Police investigating how Michigan voting machine wound up for sale online
By Donie O’Sullivan, Curt Devine and Kimberly Berryman, CNN
Authorities in Michigan are investigating how a missing voting machine from the state wound up for sale on eBay last month for $1,200.
The machine was purchased by a cybersecurity expert in Connecticut who alerted Michigan authorities and is now waiting for law enforcement to pick up the device. CNN determined the machine was dropped off at a Goodwill store in Northern Michigan, before being sold last month on eBay by a man in Ohio.
In an interview with CNN, the Ohio man said he purchased the machine online at Goodwill for $7.99 before auctioning it on eBay for $1,200.
Election machines are part of the United States’ critical infrastructure and are supposed to be kept under lock and key. It’s an issue that has become increasingly important in recent years as people have sought to gain unauthorized access to election systems in a futile attempt to prove the false notion that the 2020 election was stolen.
News of the sold machine comes as authorities in Michigan, Colorado and Georgia are probing apparent efforts to gain unauthorized access to voting machines or obtain data from them following the 2020 election.
Michigan’s Democratic attorney general has called for a special prosecutor to investigate her Republican challenger, Matthew DePerno, after finding evidence that allegedly links him to a plot to tamper with voting machines used in the 2020 election. DePerno has denied the allegations.
A bargain at the Goodwill
Ean Hutchison, a 35-year-old Uber driver in Miamisburg, Ohio, has an eye for technology and a stellar record as a seller on eBay. He trawls the web looking for deals on computer parts, like motherboards and graphic cards, and then re-sells them for a profit on eBay, often to similarly technically inclined people who are building or upgrading their own computers.
“I have a knack for finding hidden gems really cheap and turning a quick profit,” Hutchison said, and often finds those gems in online thrift stores and Goodwill.
It was on a recent trawl of a Goodwill website in Michigan that Hutchison said he came across one of those gems.
“AVALUE TECHNOLOGY Touch Panel SID-15V-Z37-B1R,” was all the ad read.

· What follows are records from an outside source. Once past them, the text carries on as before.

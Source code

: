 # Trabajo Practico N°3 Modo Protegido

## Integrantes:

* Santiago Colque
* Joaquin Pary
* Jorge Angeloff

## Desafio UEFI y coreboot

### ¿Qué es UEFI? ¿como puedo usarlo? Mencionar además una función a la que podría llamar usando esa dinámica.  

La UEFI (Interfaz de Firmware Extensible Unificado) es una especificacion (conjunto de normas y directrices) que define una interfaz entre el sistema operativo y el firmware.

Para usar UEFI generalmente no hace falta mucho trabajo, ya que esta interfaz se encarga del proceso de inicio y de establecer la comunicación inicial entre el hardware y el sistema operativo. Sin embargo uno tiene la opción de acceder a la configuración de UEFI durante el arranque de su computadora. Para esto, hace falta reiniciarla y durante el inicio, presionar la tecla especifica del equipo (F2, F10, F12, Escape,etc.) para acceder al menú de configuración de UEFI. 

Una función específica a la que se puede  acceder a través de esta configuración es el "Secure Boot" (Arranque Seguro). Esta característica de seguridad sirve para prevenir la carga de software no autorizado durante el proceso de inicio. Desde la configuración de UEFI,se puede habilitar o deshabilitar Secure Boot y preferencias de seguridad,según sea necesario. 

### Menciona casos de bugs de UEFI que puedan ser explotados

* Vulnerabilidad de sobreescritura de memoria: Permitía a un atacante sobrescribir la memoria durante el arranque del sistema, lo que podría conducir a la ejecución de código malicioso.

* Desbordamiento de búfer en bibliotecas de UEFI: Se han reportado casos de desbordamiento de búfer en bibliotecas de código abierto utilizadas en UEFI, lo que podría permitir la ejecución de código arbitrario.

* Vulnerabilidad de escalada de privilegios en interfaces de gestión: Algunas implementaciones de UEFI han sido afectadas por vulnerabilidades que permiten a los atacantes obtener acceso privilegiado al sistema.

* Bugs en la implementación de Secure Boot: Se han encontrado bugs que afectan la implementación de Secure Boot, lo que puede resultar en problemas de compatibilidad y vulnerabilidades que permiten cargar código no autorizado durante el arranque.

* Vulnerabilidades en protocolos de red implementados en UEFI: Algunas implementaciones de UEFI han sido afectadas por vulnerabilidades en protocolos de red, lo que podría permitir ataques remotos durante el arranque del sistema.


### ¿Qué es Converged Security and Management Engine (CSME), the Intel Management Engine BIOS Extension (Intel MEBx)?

The pictures accompanying the ad showed a large monitor, possibly a touch screen, with what looked like a slot for a keycard or credit card. A hand-written sticker on the base of the monitor read “Colfax.” Goodwill was selling it for $7.99.
To the uninitiated, it would be hard to know what this product was. A monitor that maybe could plug into a computer, perhaps. But why the slot for a card?
Hutchison knew what he was looking at.
It was a piece of election hardware that, he reasoned given where it was listed, had been used in Michigan’s elections.
“I wasn’t even aware that they were supposed to be sold, let alone donated to Goodwill,” Hutchison told CNN.
“Own a piece of history!”
The machine — a ballot-marking device — arrived in the mail and Hutchison later posted it on eBay. He set the eBay auction bidding to start at $250 but gave potential buyers the option of skipping the auction if they paid $1,200 upfront.
“Own a piece of history!” Hutchison’s eBay listing read. “This voting machine was one of thousands used in the 2020 United States presidential election and included in one of the many lawsuits against Dominion that were thrown out.”
Dominion Voting Systems was the subject of baseless claims after the 2020 election that its voting machines were hacked as part of a plot to throw the election in favor of President Joe Biden. Dominion is currently engaged in a billion-dollar defamation suit against a handful of defendants, including Fox News, who amplified baseless claims its machines were hacked in the 2020 election.
Seven hundred miles away, in his apartment in Connecticut, Harri Hursti saw the ad.
Hursti is regarded as one of the foremost election machine security experts and organizes an event every August in Las Vegas where hackers are given access to voting machines in a bid to identify and remedy potential vulnerabilities. As a result, Hursti has become essentially a voting machine collector — but the machines he can normally buy are old and retired.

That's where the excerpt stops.